Mary Cuddie

Born: 1823, New Zealand
Died: 9 June 1889
Country most active: New Zealand
Also known as: Mary Parkinson

This biography has been re-published in full with permission. Licensed by Manatū Taonga Ministry for Culture and Heritage for re-use under the Creative Commons Attribution-NonCommercial 3.0 New Zealand Licence. This biography, written by Janet C. Angus, was first published in the Dictionary of New Zealand Biography in 1990.

Mary Parkinson was born probably in 1823. She was the eldest of five children of Richard Parkinson, a hand-loom weaver, and his wife, Jane Girvan, of Maybole, Ayrshire. On 20 December 1844 she was married at Maybole to Thomas Cuddie, a cotton weaver.

Mary and Thomas Cuddie had 11 children. Their first child, Thomas Alexander, was baptised in November 1845 by the Reverend Thomas Burns. He persuaded the young couple to leave their life of hopeless poverty and emigrate to Otago, New Zealand. They sailed with Burns on the Philip Laing two years later.

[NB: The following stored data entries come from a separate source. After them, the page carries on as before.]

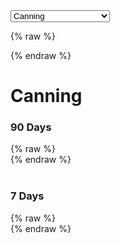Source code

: <select id="candidate-select">
  <option value="canning">Canning</option>
  <option value="curtin">Curtin</option>
  <option value="flinders">Flinders</option>
  <option value="forrest">Forrest</option>
  <option value="third-parties">Third Party Campaigns</option>
  <option value="wa-liberal">WA Liberal Candidates</option>
</select>

{% raw %}
<div id="fb-root"></div>
<script async defer src="https://connect.facebook.net/en_US/sdk.js#xfbml=1&version=v7.0"></script>
{% endraw %}

<div id="canning-section">
  <h1>Canning</h1>
  <h3>90 Days</h3>
  {% raw %}
  <div class="fb-ad-library-spend-tracker" data-country="AU" data-page-ids="948595148496917,498624823340124" data-time-preset="last_90_days" data-width="500"></div>
  {% endraw %}
  <br><br>
  <h3>7 Days</h3>
  {% raw %}
  <div class="fb-ad-library-spend-tracker" data-country="AU" data-page-ids="948595148496917,498624823340124" data-time-preset="last_7_days" data-width="500"></div>
  {% endraw %}
  <br>
</div>

<div id="curtin-section" style="display: none;">
  <h1>Curtin</h1>
  <h3>90 Days</h3>
  {% raw %}
  <div class="fb-ad-library-spend-tracker" data-country="AU" data-page-ids="289373994253840,110679918187811" data-time-preset="last_90_days" data-width="500"></div>
  {% endraw %}
  <br><br>
  <h3>7 Days</h3>
  {% raw %}
  <div class="fb-ad-library-spend-tracker" data-country="AU" data-page-ids="289373994253840,110679918187811" data-time-preset="last_7_days" data-width="500"></div>
  {% endraw %}
  <br>
</div>

<div id="flinders-section" style="display: none;">
  <h1>Flinders</h1>
  <h3>90 Days</h3>
  {% raw %}
  <div class="fb-ad-library-spend-tracker" data-country="AU" data-page-ids="503830579480432,103943488824397" data-time-preset="last_90_days" data-width="500"></div>
  {% endraw %}
  <br><br>
  <h3>7 Days</h3>
  {% raw %}
  <div class="fb-ad-library-spend-tracker" data-country="AU" data-page-ids="503830579480432,103943488824397" data-time-preset="last_7_days" data-width="500"></div>
  {% endraw %}
  <br>
</div>

<div id="forrest-section" style="display: none;">
  <h1>Forrest</h1>
  <h3>90 Days</h3>
  {% raw %}
  <div class="fb-ad-library-spend-tracker" data-country="AU" data-page-ids="262340686960375,404749689384495" data-time-preset="last_90_days" data-width="500"></div>
  {% endraw %}
  <br><br>
  <h3>7 Days</h3>
  {% raw %}
  <div class="fb-ad-library-spend-tracker" data-country="AU" data-page-ids="262340686960375,404749689384495" data-time-preset="last_7_days" data-width="500"></div>
  {% endraw %}
  <br>
</div>

<div id="third-parties-section" style="display: none;">
  <h1>Third Party Campaigns</h1>
  <h3>90 Days</h3>
  {% raw %}
  <div class="fb-ad-library-spend-tracker" data-country="AU" data-page-ids="303766332823672,105228161893855,316480331783930,364778170063379,502399306292375,110680668178304,308746806571901,113998151684022,319994201189969,617062438149399,637560852762998,272776272576972" data-time-preset="last_90_days" data-width="500"></div>
  {% endraw %}
  <br><br>
  <h3>7 Days</h3>
  {% raw %}
  <div class="fb-ad-library-spend-tracker" data-country="AU" data-page-ids="303766332823672,105228161893855,316480331783930,364778170063379,502399306292375,110680668178304,308746806571901,113998151684022,319994201189969,617062438149399,637560852762998,272776272576972" data-time-preset="last_7_days" data-width="500"></div>
  {% endraw %}
  <br>
</div>

<div id="wa-liberal-section" style="display: none;">
  <h1>WA Liberal Candidates</h1>
  <h3>90 Days</h3>
  {% raw %}
  <div class="fb-ad-library-spend-tracker" data-country="AU" data-page-ids="289373994253840,262340686960375,948595148496917,357223777483754,442693582252181,346201718577605,776811619361742,428271723699770,146533948886081,125627804305487" data-time-preset="last_90_days" data-width="500"></div>
  {% endraw %}
  <br><br>
  <h3>7 Days</h3>
  {% raw %}
  <div class="fb-ad-library-spend-tracker" data-country="AU" data-page-ids="289373994253840,262340686960375,948595148496917,357223777483754,442693582252181,346201718577605,776811619361742,428271723699770,146533948886081,125627804305487" data-time-preset="last_7_days" data-width="500"></div>
  {% endraw %}
  <br>
</div>

<script>
  document.getElementById("candidate-select").addEventListener("change", function() {
    var selection = this.value;
    // Hide all sections first
    document.getElementById("canning-section").style.display = "none";
    document.getElementById("curtin-section").style.display = "none";
    document.getElementById("flinders-section").style.display = "none";
    document.getElementById("forrest-section").style.display = "none";
    document.getElementById("third-parties-section").style.display = "none";
    document.getElementById("wa-liberal-section").style.display = "none";
    
    // Show the selected section
    if (selection === "curtin") {
      document.getElementById("curtin-section").style.display = "block";
    } else if (selection === "wa-liberal") {
      document.getElementById("wa-liberal-section").style.display = "block";
    } else if (selection === "canning") {
      document.getElementById("canning-section").style.display = "block";
    } else if (selection === "forrest") {
      document.getElementById("forrest-section").style.display = "block";
    } else if (selection === "third-parties") {
      document.getElementById("third-parties-section").style.display = "block";
    } else if (selection === "flinders") {
      document.getElementById("flinders-section").style.display = "block";
    }
  });
</script>
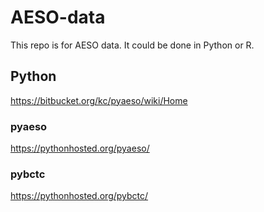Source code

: # AESO-data
This repo is for AESO data. It could be done in Python or R.



## Python
https://bitbucket.org/kc/pyaeso/wiki/Home


### pyaeso

https://pythonhosted.org/pyaeso/

### pybctc

https://pythonhosted.org/pybctc/
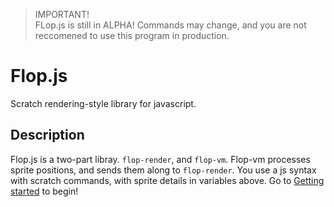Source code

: > IMPORTANT!<br>
> FLop.js is still in ALPHA! Commands may change, and you are not reccomened to use this program in production.

# Flop.js
Scratch rendering-style library for javascript.

## Description
Flop.js is a two-part libray. `flop-render`, and `flop-vm`. Flop-vm processes sprite positions, and sends them along to `flop-render`. You use a js syntax with scratch commands, with sprite details in variables above. Go to <a href="tutorial-Getting Started.html">Getting started</a> to begin!
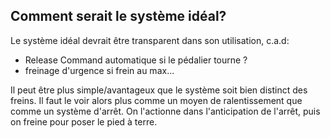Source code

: ## Comment serait le système idéal?
Le système idéal devrait être transparent dans son utilisation, c.a.d:

* Release Command automatique si le pédalier tourne ?  
* freinage d'urgence si frein au max... 

Il peut être plus simple/avantageux que le système soit bien distinct des freins. Il faut le voir alors plus comme un moyen de ralentissement que comme un système d'arrêt. On l'actionne dans l'anticipation de l'arrêt, puis on freine pour poser le pied à terre.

Mary Cuddie had a miserable voyage. Her second pregnancy was well advanced, and this and the strict regime on board made it difficult for her to nurse her son Thomas who had become ill. Her baby is said to have been born the night they sighted land, 13 April 1848. In a building on shore she nursed Thomas, now desperately ill, and a young fellow passenger, Alexander Livingston. Her little boy died in late April, and in early May, when the young man had also died, she returned to the ship. Here Burns baptised baby Thomas Alexander Burns Cuddie.

After working for Burns while living near Port Chalmers, and then spending three years on their own five acre section in Andersons Bay, the Cuddies moved in 1854 to Saddle Hill, where they were able eventually to buy the farm of 34 acres on which they had been tenants. In 1858 Mary Cuddie’s father came out to New Zealand to join his daughter’s growing family.

The farm was unprofitable and was mortgaged twice. However, the Cuddies grew enough food for their own needs, and surplus produce, such as Mary’s butter, they sold where they could. Mary was also nurse and midwife for the Brighton side of Saddle Hill, and was remembered as compassionate and gentle, if somewhat severe.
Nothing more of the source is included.